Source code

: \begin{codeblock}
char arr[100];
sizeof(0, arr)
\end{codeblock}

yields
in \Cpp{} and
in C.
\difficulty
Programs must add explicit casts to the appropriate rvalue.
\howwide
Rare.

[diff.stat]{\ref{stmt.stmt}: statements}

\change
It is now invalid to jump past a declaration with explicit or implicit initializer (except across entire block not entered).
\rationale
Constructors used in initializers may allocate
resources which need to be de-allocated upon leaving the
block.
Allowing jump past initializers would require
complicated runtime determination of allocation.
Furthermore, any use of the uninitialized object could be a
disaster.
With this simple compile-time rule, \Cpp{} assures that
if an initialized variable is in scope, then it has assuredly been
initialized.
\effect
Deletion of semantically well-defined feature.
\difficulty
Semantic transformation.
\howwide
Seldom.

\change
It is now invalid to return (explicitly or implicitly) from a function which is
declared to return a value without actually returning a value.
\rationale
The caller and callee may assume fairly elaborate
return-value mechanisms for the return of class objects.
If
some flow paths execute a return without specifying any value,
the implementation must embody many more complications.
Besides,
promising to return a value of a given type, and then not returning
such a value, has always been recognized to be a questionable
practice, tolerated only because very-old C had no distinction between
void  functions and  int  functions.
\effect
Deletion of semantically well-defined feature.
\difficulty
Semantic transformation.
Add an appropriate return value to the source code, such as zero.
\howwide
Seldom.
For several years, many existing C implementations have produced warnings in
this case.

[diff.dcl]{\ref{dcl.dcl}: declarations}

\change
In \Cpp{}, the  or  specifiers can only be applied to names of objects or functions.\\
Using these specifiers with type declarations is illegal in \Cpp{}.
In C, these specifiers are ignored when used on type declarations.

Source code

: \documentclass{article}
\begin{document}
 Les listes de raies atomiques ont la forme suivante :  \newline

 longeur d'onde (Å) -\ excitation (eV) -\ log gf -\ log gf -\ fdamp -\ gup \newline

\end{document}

******************************

> _Exercise goal_: Every entry needs to be copied again, word for word.

> _Solution for this exercise_:
Source code

: \begin{codeblock}
char arr[100];
sizeof(0, arr)
\end{codeblock}

yields
in \Cpp{} and
in C.
\difficulty
Programs must add explicit casts to the appropriate rvalue.
\howwide
Rare.

[diff.stat]{\ref{stmt.stmt}: statements}

\change
It is now invalid to jump past a declaration with explicit or implicit initializer (except across entire block not entered).
\rationale
Constructors used in initializers may allocate
resources which need to be de-allocated upon leaving the
block.
Allowing jump past initializers would require
complicated runtime determination of allocation.
Furthermore, any use of the uninitialized object could be a
disaster.
With this simple compile-time rule, \Cpp{} assures that
if an initialized variable is in scope, then it has assuredly been
initialized.
\effect
Deletion of semantically well-defined feature.
\difficulty
Semantic transformation.
\howwide
Seldom.

\change
It is now invalid to return (explicitly or implicitly) from a function which is
declared to return a value without actually returning a value.
\rationale
The caller and callee may assume fairly elaborate
return-value mechanisms for the return of class objects.
If
some flow paths execute a return without specifying any value,
the implementation must embody many more complications.
Besides,
promising to return a value of a given type, and then not returning
such a value, has always been recognized to be a questionable
practice, tolerated only because very-old C had no distinction between
void  functions and  int  functions.
\effect
Deletion of semantically well-defined feature.
\difficulty
Semantic transformation.
Add an appropriate return value to the source code, such as zero.
\howwide
Seldom.
For several years, many existing C implementations have produced warnings in
this case.

[diff.dcl]{\ref{dcl.dcl}: declarations}

\change
In \Cpp{}, the  or  specifiers can only be applied to names of objects or functions.\\
Using these specifiers with type declarations is illegal in \Cpp{}.
In C, these specifiers are ignored when used on type declarations.

Source code

: \documentclass{article}
\begin{document}
 Les listes de raies atomiques ont la forme suivante :  \newline

 longeur d'onde (Å) -\ excitation (eV) -\ log gf -\ log gf -\ fdamp -\ gup \newline

\end{document}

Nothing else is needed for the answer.